Dataset entries:
----

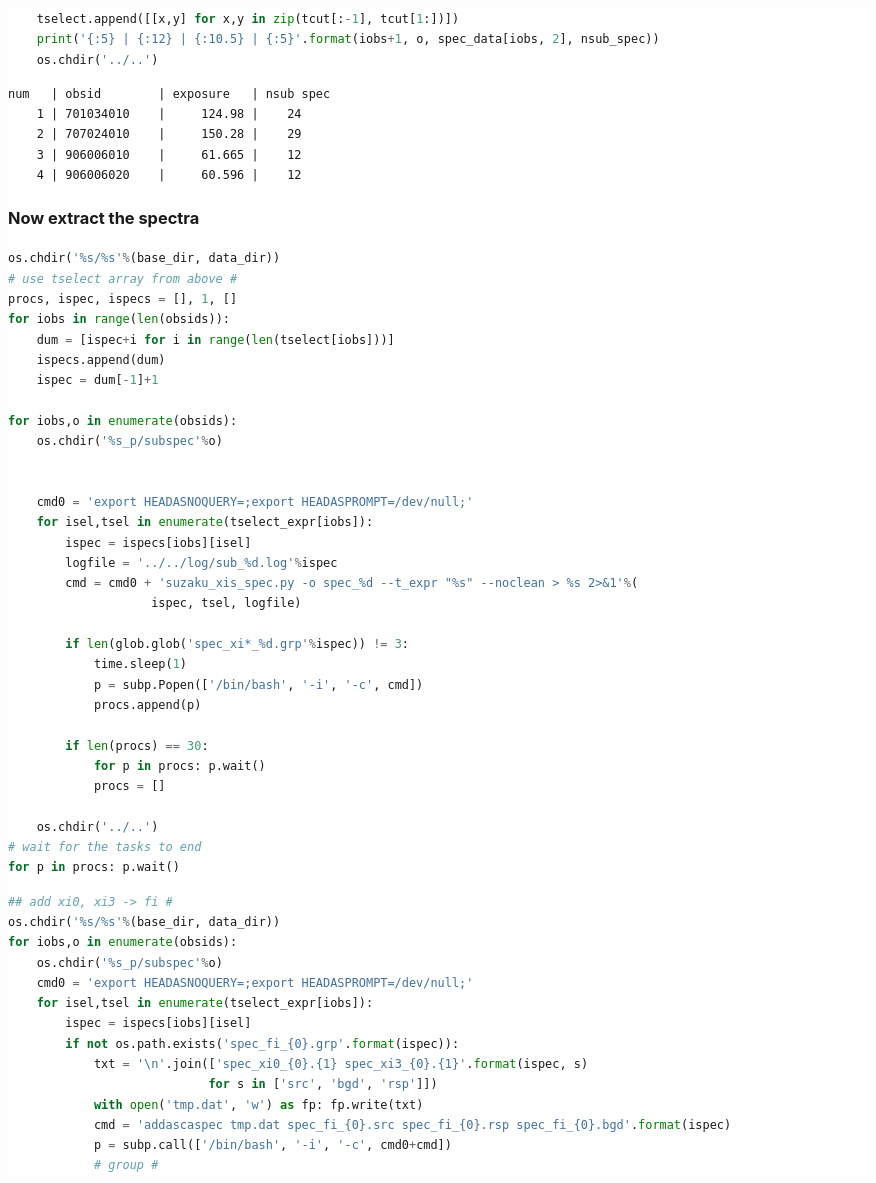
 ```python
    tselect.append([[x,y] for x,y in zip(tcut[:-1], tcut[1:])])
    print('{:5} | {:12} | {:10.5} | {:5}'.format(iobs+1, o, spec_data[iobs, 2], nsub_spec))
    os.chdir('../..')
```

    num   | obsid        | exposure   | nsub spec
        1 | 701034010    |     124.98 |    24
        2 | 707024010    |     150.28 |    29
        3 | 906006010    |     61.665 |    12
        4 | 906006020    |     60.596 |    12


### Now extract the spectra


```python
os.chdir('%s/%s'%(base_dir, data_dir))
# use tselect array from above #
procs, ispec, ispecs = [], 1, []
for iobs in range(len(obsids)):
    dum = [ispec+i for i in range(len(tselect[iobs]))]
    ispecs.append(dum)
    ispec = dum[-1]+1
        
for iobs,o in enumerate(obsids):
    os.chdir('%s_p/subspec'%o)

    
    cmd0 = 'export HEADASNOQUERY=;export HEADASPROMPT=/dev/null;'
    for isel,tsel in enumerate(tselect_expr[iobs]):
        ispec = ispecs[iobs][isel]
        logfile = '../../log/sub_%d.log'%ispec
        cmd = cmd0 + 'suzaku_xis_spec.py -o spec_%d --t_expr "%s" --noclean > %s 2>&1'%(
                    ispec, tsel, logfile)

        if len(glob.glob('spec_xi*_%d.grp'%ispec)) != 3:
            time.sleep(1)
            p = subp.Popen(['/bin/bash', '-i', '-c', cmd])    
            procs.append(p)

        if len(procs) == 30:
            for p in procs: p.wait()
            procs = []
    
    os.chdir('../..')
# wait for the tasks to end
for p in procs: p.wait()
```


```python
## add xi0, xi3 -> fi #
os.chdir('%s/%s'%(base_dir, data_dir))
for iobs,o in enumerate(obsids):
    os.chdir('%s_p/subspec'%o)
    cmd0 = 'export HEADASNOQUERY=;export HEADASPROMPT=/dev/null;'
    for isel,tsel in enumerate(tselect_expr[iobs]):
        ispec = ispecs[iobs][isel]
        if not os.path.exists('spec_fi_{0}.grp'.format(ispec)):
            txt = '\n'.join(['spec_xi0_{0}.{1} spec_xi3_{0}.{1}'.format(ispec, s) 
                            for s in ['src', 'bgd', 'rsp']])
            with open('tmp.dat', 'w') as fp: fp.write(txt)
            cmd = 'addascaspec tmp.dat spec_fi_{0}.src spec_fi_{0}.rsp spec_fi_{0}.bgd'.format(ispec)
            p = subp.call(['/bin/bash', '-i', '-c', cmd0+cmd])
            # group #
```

----

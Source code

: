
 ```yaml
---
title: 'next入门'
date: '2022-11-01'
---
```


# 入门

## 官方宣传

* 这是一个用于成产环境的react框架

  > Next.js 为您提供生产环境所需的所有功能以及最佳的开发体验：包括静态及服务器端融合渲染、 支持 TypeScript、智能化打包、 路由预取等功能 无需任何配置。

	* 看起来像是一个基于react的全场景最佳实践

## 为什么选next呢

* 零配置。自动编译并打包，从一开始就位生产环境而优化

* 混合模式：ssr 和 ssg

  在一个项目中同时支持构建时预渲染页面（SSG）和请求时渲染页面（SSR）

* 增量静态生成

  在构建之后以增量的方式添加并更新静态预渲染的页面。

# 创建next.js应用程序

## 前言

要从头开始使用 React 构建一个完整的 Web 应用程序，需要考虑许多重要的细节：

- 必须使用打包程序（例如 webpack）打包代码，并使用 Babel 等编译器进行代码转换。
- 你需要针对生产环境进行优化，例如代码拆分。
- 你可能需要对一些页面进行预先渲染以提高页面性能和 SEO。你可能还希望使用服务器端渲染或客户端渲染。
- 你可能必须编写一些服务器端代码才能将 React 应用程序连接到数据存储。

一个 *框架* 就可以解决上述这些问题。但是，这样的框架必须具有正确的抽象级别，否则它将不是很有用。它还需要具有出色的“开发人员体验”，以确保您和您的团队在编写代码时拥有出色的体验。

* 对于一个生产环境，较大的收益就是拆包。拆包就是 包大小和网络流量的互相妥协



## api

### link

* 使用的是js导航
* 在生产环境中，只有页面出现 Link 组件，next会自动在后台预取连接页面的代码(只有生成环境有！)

----

What to do => Please find each line in the records above that holds the word "wait", and copy it.

Task result =>
            for p in procs: p.wait()
# wait for the tasks to end
for p in procs: p.wait()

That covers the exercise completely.